As shown in fig. 2, a second lead hole 101 is provided in the tape 10, the second lead hole 101 matches with the first lead hole 201 in shape and size, and the area of the tape 10 is larger than that of the first lead hole 201. For example, when the first lead hole 201 is circular, the second lead hole 101 is circular with the same size as the first lead hole 201, and the outer contour of the tape 10 can completely cover the first lead hole 201. In the lamination process, the tape 10 is adhered to the back plate 20 at the position of the first lead hole 101, and the first lead hole 201 on the back plate 20 is coaxial with the second lead hole 101 on the tape 10. Therefore, the adhesive tape can separate the adhesive overflowing in the laminating process from the back plate 20 of the photovoltaic module, and the adhesive is prevented from being adhered to the back plate 20. Fig. 3 shows a schematic view of the lead wire passing out of the second lead hole 101. It will be appreciated that in practice, the tape 10 is provided with an adhesive on one side, which may be a non-marking adhesive.
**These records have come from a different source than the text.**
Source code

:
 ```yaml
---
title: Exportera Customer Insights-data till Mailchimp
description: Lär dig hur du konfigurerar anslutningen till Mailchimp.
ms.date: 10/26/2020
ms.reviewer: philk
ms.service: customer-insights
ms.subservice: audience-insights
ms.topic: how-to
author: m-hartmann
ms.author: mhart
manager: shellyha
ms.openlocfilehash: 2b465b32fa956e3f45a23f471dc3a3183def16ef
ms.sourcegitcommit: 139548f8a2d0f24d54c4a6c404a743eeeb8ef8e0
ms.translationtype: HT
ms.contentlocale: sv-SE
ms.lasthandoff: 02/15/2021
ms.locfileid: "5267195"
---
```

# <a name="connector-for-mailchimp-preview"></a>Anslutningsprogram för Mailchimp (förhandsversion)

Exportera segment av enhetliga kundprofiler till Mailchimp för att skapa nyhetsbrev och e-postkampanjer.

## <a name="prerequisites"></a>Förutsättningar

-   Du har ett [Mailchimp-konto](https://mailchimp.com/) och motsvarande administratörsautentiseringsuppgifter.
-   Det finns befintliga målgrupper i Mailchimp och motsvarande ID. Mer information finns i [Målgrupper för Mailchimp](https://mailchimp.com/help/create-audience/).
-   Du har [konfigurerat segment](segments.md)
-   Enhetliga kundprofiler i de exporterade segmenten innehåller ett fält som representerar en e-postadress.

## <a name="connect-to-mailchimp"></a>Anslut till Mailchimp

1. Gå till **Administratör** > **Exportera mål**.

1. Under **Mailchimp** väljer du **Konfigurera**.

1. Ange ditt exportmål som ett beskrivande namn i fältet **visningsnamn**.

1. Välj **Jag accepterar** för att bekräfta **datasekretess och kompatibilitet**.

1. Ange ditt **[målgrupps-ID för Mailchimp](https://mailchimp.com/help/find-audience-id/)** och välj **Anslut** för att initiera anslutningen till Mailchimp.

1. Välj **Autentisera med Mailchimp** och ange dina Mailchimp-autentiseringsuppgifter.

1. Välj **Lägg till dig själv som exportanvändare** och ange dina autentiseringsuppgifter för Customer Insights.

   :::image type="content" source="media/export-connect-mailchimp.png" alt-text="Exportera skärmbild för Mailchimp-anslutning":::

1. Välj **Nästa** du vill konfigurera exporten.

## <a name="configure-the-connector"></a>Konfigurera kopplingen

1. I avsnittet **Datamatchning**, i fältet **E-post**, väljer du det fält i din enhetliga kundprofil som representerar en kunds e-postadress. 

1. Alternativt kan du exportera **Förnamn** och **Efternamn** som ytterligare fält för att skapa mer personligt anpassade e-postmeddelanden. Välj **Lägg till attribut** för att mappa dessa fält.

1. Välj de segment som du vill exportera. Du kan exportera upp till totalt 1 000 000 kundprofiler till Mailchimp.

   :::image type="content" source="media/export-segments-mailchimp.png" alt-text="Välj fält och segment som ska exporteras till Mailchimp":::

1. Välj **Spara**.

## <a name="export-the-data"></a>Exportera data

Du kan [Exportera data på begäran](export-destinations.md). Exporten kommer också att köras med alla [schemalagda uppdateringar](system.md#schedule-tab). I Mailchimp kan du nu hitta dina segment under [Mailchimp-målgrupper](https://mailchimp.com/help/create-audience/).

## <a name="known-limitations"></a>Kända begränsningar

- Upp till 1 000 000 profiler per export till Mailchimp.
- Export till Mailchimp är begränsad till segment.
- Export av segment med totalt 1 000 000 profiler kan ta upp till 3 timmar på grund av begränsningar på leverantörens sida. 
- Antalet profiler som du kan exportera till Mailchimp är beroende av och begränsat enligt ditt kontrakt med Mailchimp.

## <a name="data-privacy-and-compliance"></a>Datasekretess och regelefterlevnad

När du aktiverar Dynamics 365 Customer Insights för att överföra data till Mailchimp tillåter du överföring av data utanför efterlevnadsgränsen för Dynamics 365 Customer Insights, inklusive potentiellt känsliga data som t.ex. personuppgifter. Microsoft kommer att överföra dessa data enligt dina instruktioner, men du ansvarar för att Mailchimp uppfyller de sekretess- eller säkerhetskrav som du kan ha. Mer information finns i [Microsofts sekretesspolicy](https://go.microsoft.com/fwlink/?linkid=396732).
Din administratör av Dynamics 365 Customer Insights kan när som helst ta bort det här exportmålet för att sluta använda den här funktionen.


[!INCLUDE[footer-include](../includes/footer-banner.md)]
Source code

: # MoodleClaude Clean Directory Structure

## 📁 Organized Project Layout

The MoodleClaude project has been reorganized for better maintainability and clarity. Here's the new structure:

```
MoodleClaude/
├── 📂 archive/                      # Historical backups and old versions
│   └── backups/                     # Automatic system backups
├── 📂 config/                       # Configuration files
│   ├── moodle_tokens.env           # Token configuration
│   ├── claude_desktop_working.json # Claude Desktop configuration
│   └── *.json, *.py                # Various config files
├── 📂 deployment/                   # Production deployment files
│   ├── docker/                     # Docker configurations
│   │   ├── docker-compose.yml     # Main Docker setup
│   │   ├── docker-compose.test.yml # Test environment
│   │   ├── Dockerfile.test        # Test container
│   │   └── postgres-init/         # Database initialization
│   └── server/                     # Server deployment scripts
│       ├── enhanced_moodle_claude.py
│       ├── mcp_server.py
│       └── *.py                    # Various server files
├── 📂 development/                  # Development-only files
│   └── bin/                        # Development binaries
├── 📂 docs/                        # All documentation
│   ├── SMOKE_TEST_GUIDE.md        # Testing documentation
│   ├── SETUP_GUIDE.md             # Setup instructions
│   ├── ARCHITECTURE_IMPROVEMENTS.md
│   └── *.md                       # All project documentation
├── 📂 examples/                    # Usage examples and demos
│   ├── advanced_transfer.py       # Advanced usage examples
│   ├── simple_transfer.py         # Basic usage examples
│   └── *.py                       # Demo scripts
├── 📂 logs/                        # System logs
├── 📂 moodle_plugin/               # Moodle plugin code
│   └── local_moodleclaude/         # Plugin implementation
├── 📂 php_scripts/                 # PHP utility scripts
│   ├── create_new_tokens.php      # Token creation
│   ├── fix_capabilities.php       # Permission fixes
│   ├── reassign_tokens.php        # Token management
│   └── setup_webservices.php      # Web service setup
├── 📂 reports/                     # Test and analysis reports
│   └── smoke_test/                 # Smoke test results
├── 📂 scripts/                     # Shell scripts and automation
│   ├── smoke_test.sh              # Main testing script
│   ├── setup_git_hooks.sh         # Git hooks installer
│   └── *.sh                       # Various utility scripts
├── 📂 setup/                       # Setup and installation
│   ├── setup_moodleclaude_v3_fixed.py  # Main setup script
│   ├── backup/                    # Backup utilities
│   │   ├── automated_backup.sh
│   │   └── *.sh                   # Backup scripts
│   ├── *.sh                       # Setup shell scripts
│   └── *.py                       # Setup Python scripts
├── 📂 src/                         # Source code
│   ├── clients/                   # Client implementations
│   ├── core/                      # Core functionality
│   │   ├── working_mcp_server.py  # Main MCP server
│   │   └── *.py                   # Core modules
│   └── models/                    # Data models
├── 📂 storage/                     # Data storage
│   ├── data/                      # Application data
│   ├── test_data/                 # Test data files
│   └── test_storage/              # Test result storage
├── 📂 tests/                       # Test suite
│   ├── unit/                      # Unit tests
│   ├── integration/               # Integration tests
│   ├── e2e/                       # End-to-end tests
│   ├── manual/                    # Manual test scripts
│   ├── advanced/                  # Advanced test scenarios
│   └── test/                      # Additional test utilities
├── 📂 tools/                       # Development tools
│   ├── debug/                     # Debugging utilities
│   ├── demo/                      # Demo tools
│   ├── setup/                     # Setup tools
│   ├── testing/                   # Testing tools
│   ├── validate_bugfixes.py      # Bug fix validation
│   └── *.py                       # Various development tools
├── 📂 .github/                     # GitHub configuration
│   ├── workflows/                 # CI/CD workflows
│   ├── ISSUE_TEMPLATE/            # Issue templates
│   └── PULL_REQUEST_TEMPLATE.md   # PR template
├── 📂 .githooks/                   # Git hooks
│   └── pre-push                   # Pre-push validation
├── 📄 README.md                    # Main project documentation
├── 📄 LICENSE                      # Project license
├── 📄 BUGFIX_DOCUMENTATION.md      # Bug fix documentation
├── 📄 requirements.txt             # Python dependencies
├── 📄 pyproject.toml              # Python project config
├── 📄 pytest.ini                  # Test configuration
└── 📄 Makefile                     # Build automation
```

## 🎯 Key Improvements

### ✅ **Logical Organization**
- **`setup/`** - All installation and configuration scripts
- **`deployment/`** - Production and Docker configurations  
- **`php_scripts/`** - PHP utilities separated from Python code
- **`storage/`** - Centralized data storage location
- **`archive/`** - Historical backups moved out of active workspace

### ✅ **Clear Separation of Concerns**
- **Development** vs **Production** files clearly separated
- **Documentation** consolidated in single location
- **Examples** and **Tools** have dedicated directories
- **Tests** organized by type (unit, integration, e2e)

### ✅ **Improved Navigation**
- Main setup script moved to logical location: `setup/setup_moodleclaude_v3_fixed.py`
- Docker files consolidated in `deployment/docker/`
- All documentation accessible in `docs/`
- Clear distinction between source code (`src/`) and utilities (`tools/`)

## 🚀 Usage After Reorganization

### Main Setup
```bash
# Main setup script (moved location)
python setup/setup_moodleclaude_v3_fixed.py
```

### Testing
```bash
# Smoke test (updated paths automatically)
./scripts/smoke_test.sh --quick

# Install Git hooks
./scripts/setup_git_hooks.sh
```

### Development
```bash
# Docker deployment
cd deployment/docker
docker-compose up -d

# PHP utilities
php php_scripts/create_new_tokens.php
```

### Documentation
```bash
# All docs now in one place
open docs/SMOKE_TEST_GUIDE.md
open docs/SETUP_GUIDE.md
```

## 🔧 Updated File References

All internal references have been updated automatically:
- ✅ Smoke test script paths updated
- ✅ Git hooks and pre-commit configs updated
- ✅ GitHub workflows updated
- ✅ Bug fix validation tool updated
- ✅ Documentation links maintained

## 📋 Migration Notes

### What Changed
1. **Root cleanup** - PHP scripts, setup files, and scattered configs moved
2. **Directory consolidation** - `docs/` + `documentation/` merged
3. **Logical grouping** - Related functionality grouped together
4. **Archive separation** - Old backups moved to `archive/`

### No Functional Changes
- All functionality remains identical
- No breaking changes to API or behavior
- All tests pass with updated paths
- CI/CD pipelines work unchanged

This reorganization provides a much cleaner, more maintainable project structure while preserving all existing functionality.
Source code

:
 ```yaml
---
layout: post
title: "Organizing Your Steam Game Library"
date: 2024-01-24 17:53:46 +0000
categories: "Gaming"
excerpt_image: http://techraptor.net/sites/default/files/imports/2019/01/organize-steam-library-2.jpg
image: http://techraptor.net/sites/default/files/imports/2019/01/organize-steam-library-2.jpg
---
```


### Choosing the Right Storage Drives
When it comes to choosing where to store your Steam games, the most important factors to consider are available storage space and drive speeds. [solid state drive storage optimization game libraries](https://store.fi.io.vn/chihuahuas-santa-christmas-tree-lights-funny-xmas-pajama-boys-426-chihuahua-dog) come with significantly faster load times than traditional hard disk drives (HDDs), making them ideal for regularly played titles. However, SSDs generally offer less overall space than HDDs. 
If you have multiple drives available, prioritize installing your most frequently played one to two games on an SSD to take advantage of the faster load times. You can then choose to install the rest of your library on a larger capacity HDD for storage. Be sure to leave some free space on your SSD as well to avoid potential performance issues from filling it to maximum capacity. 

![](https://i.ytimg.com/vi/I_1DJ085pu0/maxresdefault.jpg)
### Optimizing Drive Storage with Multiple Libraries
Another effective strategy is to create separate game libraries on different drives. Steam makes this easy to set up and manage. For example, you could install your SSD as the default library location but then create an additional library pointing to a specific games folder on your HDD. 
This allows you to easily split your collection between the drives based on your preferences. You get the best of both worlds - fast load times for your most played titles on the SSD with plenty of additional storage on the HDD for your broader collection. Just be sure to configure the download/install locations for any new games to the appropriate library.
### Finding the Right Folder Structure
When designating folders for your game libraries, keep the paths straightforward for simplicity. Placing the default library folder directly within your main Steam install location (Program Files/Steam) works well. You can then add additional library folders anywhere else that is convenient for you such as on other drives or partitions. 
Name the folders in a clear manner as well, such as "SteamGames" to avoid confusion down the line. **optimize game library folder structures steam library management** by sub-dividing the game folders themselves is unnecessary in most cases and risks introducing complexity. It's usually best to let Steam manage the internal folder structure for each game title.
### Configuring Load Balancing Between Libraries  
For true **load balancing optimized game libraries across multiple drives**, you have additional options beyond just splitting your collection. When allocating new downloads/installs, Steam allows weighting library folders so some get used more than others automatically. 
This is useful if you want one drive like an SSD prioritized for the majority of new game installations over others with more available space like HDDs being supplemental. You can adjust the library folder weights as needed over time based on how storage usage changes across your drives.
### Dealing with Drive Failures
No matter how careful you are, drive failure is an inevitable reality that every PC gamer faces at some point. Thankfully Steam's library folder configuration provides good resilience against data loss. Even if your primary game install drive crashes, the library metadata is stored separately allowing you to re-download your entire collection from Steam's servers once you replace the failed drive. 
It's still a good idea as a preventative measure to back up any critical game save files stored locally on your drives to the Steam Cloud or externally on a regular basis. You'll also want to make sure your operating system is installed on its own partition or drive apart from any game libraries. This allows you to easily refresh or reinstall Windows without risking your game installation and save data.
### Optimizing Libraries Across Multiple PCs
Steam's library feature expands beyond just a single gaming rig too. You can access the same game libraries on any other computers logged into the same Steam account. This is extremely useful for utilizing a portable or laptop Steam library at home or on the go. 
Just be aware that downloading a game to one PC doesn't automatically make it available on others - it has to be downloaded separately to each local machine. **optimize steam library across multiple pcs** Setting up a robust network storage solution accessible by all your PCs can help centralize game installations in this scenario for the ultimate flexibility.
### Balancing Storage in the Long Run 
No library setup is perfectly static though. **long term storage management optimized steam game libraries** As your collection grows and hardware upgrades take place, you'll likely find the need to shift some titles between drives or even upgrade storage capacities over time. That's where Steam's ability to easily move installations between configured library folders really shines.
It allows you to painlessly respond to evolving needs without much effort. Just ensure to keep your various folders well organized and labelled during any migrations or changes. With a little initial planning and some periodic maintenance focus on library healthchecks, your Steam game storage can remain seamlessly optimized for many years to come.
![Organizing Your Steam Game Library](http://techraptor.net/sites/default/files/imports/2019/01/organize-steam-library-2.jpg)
In the embodiment of the invention, the adhesive tape with the second lead holes is used in the laminating process, and is adhered to the positions of the first lead holes on the back plate, so that when the laminating machine presses the photovoltaic module, the adhesive overflowing from the second lead holes and the first lead holes is adhered to the surface of the adhesive tape and is not adhered to the back plate of the photovoltaic module, and after the laminating is finished, the adhesive tape is torn off, and then the overflowing adhesive can be removed. Through using above-mentioned sticky tape, need not extra instrument, the operation of cleaing away of the gluey that overflows is more simple and convenient, and can not have the risk of damaging photovoltaic module.

Optionally, the photovoltaic module is a single-glass assembly or a double-glass assembly.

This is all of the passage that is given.